BEGIN SUPPLIED RECORDS

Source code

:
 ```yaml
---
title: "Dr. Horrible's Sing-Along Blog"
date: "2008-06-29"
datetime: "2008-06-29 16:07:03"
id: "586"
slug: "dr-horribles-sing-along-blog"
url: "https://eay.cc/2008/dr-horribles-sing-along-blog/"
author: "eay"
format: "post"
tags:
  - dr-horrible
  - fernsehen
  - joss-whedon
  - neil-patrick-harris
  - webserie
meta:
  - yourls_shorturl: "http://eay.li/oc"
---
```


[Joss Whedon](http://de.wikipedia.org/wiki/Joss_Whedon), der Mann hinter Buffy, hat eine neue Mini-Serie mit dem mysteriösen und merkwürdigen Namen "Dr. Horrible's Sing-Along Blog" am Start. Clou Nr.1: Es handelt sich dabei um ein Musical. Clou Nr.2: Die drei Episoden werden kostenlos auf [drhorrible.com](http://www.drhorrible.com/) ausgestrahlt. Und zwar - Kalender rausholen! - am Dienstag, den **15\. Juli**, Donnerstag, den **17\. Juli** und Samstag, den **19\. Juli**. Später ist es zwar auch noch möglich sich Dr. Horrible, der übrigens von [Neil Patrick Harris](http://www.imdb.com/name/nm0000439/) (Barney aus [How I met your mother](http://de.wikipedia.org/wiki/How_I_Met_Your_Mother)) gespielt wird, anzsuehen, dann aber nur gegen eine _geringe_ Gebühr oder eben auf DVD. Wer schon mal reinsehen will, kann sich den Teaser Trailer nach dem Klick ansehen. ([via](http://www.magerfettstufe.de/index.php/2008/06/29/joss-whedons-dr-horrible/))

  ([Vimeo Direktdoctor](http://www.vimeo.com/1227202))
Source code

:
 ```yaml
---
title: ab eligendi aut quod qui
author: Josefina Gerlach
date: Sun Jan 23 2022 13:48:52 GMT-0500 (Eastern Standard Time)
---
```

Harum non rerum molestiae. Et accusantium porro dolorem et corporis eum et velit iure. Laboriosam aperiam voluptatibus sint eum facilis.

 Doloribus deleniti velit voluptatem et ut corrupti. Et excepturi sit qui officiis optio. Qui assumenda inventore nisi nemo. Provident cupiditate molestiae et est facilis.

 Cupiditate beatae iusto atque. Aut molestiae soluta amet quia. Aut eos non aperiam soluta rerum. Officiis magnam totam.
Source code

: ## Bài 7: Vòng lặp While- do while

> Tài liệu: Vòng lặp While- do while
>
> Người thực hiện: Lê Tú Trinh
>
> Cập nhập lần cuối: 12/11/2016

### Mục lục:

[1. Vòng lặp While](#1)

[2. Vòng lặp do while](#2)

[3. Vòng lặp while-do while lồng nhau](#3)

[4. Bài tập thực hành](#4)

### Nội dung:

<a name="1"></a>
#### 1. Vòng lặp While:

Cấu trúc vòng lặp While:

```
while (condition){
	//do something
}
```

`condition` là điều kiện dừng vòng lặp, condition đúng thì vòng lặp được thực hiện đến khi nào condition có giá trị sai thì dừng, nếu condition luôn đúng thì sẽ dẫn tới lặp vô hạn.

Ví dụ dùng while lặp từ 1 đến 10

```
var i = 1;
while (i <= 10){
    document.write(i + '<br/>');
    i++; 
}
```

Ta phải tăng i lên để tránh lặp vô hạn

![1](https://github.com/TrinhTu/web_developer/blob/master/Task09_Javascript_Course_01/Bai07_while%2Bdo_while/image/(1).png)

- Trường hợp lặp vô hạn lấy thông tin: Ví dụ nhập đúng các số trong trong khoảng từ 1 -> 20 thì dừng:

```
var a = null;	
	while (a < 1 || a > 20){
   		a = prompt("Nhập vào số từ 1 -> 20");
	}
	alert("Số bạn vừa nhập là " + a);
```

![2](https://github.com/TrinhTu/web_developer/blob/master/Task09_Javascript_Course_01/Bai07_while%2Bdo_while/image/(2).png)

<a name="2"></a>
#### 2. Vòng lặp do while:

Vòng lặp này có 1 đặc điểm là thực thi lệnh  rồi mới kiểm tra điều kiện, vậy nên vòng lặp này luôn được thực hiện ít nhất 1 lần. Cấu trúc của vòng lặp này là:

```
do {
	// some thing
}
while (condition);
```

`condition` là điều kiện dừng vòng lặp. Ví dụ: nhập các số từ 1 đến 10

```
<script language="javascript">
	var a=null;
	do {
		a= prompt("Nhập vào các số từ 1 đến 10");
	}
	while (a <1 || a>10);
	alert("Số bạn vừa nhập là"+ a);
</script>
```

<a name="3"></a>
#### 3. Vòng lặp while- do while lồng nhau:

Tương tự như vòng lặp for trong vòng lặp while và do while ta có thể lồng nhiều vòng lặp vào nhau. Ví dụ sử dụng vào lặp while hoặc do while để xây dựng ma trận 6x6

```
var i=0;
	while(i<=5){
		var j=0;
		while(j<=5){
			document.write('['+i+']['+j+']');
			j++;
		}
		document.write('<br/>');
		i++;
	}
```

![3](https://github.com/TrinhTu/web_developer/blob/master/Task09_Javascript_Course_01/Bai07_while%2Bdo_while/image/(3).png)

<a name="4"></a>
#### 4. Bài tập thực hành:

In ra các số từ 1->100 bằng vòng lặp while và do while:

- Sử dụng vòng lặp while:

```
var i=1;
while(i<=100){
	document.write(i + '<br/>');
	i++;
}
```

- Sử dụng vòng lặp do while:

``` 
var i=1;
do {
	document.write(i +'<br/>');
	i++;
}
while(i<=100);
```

END SUPPLIED RECORDS

PROBLEM REQUIREMENTS ▸ Check every line above for the word "hiện" and copy those that have it.

SOLUTION TO THE PROBLEM ▸
> Người thực hiện: Lê Tú Trinh
`condition` là điều kiện dừng vòng lặp, condition đúng thì vòng lặp được thực hiện đến khi nào condition có giá trị sai thì dừng, nếu condition luôn đúng thì sẽ dẫn tới lặp vô hạn.
Vòng lặp này có 1 đặc điểm là thực thi lệnh  rồi mới kiểm tra điều kiện, vậy nên vòng lặp này luôn được thực hiện ít nhất 1 lần. Cấu trúc của vòng lặp này là:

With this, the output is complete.